I agree, it will be nice to have checkpoints(light checkpoint) that
does not need to flush whole cache to the disk, especially when the
cache is configured to be very large. I also remember reading about it
long time ago some where. I think the basic idea is to keep track of
the highest LSN of the pages that got flushed to the disk and at
checkpoint flush any pages with LSN lesser than are still in the
cache, this might be achieved by keeping first LSN that updated the
page , in addition to the last LSN that currently used to flush the
log when page is written to the disk. Main difference between the
current check point and this one will be REDO Low Water Mark can be
long before the checkpoint log record. In the worst case scenario it
will be same as the current checkpoint.
Changing the page writes to synhcronous using "rwd" is good idea when
cache is large. In small cache sizes like the default of 1000 pages ,
it might be problem because user request for a empty page is likely
to trigger foreground sync writes.
Thanks
-suresht
Øystein Grøvlen wrote:
I would like to see the changes to checkpointing that Raynmond suggests.
The main reason I like this, is that it provides separation of
concerns. It cleanly separates the work to reduce recovery time
(checkpointing) from the work to make sure that a sufficient part of the
cache is clean (background writer). I think what Raymond suggests is
similar to the way ARIES propose to do checkpointing. As far as I
recall, ARIES goes a step further since checkpointing does not involve
any writing of pages at all. It just update the control file based on
the oldest dirty page.
Mike Matrigali wrote:
I think my main issue is that I don't see that it is important to
optimize writing the cached dirty data. Especially since the order
that you are proposing writing the dirty data is exactly the wrong
order to the current cache performance goal to minimize the number of
total I/O's the
system is going to do (a page that is the oldest written exists in
a busy cache most likely because it has been written many times -
otherwise the standard background I/O thread would have written
it already).
I think your logic is flawed if you are talking about checkpointing (and
not the background writer). If you want to guarantee a certain recovery
time, you will need to write the oldest page. Otherwise, you will not
be able to advance the starting point for recovery. This approach to
checkpointing should reduce the number of I/Os since you are not writing
a busy page until it is absolutely necessary. The current checkpointing
writes a lot of pages which does not do anything to make it possible to
garbage-collect log. Those pages should be left to the background
writer, which can use its own criteria for which pages are optimal to
write.
Raymond suggest to use his queue also for the background writer. This
is NOT a good idea! The background writer should write those pages that
are least likely to be accessed in the near future since they are the
best candidates to be replaced in the cache. Currently a clock
algorithm is used for this. I am not convinced that is the best
approach. I suspect that an LRU-based algorithm would be much better.

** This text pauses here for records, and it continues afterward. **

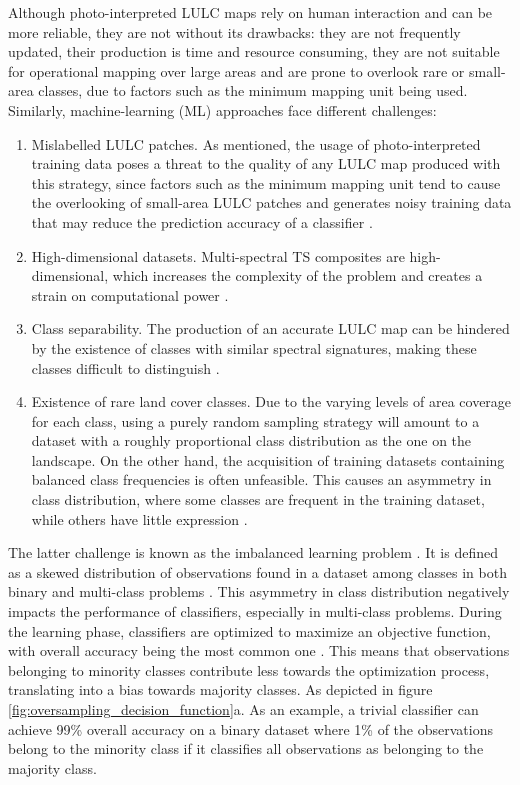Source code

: \documentclass[parskip=full]{scrartcl}
\begin{document}
Although photo-interpreted LULC maps rely on human interaction and can be more
reliable, they are not without its drawbacks: they are not frequently updated,
their production is time and resource consuming, they are not suitable for
operational mapping over large areas and are prone to overlook rare or
small-area classes, due to factors such as the minimum mapping unit being used.
Similarly, machine-learning (ML) approaches face different challenges:
\begin{enumerate}
	\item Mislabelled LULC patches. As mentioned, the usage of photo-interpreted
	      training data poses a threat to the quality of any LULC map produced
	      with this strategy, since factors such as the minimum mapping unit
	      tend to cause the overlooking of small-area LULC patches and generates
	      noisy training data that may reduce the prediction accuracy of a
	      classifier \cite{Pelletier2017}.
	\item High-dimensional datasets. Multi-spectral TS composites are
	      high-dimensional, which increases the complexity of the problem and
	      creates a strain on computational power \cite{Stromann2020}.
	\item Class separability. The production of an accurate LULC map can be
	      hindered by the existence of classes with similar spectral signatures,
	      making these classes difficult to distinguish
	      \cite{Alonso-Sarria2019}.
	\item Existence of rare land cover classes. Due to the varying levels of
	      area coverage for each class, using a purely random sampling strategy
	      will amount to a dataset with a roughly proportional class
	      distribution as the one on the landscape. On the other hand, the
	      acquisition of training datasets containing balanced class frequencies
	      is often unfeasible. This causes an asymmetry in class distribution,
	      where some classes are frequent in the training dataset, while others
	      have little expression \cite{Wang2019, Feng2019}.
\end{enumerate}


The latter challenge is known as the imbalanced learning problem
\cite{Chawla2004}. It is defined as a skewed distribution of observations found
in a dataset among classes in both binary and multi-class problems
\cite{Abdi2016}. This asymmetry in class distribution negatively impacts the
performance of classifiers, especially in multi-class problems. During the
learning phase, classifiers are optimized to maximize an objective function,
with overall accuracy being the most common one \cite{Maxwell2018}. This means
that observations belonging to minority classes contribute less towards the
optimization process, translating into a bias towards majority classes. As
depicted in figure \ref{fig:oversampling_decision_function}a. As an example, a
trivial classifier can achieve 99\% overall accuracy on a binary dataset where
1\% of the observations belong to the minority class if it classifies all
observations as belonging to the majority class.
\end{document}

(But this is separate discussion.)
If we knew derby was the only process on the machine then an approach
as you suggest might be reasonable, ie. we own all resources so we
should max out the use of all those resources. But as a zero admin
embedded db I think derby should be more conservative in it's
resource usage.
I agree, and I think that an incremental approach makes that easier. You
are more free to pause the writing activity without significantly
impacting recovery time. With the current checkpointing, slowing down
the writing will more directly increase the recovery time.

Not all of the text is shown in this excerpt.